Now you have the recipes as a Python dict to use how you want.  Now imagine that you could write it as the following instead:

import recipes

How can this be? As it turns out, the Python import system is built so that you can modify the behavior of the import statement to choose what you want to do when import is called.

If you want to know some examples of what is possible using the methods described in this post you can check out a project a wrote called Toadstool that implements many of these techniques. There I show how you can load GraphQL queries, JSON files, config files, CSV files, and more directly from an import statement.

Now, let's take a deeper dive into the Python import system.

The Python Import System

The full detail of the import system is described here, but for now I will give a high-level overview. As the docs state:

The import statement combines two operations; it searches for the named module, then it binds the results of that search to a name in the local scope

So, you have two different points in which you can modify the behavior of the import statement.

1. You can can modify its search function, or how it maps the value after the import statement to an action, and you can modify how it maps the.
2. You can modify the binding function, or what action to take once the "module" is found .

Finders and Loaders

The first step is know as Searching while the second step is know as Loading. Without modifying the import system, the default finders (modules that perform the searching operation) and loaders are used. As with all things in Python, the searcher and loaders are just objects. You can even inspect them for yourself.

❯ python3
>>> import sys
>>> sys.meta_path
[<class '_frozen_importlib.BuiltinImporter'>, <class '_frozen_importlib.FrozenImporter'>, <class '_frozen_importlib_external.PathFinder'>]

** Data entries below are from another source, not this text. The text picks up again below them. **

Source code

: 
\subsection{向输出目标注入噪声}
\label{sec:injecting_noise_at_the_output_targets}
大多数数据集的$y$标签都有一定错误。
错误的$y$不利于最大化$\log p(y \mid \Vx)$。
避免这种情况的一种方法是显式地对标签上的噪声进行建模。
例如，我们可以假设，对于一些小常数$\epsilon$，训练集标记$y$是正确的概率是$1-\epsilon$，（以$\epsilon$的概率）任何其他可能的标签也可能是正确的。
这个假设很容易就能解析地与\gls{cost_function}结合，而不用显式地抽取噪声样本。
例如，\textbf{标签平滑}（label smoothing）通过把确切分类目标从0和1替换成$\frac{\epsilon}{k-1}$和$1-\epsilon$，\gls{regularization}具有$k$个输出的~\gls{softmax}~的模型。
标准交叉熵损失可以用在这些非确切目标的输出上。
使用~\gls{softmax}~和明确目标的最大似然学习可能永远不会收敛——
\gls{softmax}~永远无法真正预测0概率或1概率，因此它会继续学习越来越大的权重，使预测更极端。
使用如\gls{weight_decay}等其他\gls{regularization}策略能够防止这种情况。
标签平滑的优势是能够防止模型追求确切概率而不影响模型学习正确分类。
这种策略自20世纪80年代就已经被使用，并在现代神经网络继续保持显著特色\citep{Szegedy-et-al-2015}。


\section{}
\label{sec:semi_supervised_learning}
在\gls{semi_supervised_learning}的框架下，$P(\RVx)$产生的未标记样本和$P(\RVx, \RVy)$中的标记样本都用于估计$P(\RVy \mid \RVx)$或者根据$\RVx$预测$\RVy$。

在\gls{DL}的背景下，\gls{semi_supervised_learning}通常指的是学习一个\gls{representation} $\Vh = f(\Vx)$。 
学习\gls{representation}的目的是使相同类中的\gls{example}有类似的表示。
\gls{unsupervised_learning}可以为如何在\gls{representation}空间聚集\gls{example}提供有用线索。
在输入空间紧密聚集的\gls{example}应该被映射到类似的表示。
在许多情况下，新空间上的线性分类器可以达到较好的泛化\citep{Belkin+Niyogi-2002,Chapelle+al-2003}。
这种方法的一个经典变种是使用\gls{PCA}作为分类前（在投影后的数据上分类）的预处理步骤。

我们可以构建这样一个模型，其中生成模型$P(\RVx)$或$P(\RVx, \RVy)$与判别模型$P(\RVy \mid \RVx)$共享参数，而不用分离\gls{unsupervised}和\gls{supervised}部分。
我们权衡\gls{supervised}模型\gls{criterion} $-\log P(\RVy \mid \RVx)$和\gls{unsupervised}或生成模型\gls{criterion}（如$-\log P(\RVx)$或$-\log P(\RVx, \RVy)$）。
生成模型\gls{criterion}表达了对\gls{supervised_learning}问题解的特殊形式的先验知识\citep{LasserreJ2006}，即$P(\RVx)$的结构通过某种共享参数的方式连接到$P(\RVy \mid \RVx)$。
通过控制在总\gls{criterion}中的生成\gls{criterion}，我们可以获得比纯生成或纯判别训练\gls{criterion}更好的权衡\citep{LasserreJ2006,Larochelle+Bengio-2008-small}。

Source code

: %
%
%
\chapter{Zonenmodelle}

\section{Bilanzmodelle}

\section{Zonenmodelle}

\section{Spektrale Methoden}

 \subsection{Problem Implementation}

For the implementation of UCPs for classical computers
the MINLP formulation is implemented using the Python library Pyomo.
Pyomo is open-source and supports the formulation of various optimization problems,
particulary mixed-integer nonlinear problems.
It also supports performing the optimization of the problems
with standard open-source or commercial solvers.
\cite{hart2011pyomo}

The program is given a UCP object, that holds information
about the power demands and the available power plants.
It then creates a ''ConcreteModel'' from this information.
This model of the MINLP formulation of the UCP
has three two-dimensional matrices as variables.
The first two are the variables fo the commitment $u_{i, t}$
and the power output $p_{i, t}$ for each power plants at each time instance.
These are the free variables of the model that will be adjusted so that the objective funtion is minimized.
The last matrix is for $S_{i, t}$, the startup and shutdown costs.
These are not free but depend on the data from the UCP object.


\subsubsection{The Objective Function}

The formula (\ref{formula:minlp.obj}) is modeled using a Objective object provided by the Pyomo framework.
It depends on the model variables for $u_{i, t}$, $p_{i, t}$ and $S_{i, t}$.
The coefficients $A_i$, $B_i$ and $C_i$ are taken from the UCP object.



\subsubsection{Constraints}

All loaded modules will be cached in a dict called sys.modules which maps module names to all of the variables exported from the module. When importing a module with import X, Python will check if X is already in sys.modules and only resort to using its finders and loaders if X is not already present.

Here is a brief flowchart of what I described above.

Customizing the Import System

The Meta Path

As you saw from the snippet above, finders and loaders are stored in sys.meta_path. When import X is called, if X is not found in sys.modules, then Python will iterate over all of the objects stored in sys.meta_path and check if they implement the find_spec method which can be used to find X. If the finder returns a spec, then Python will invoke the exec_module function to invoke the loading step.  Python’s default sys.meta_path has three meta path finders, one that knows how to import built-in modules, one that knows how to import frozen modules, and one that knows how to import modules from an import path (i.e. the path based finder).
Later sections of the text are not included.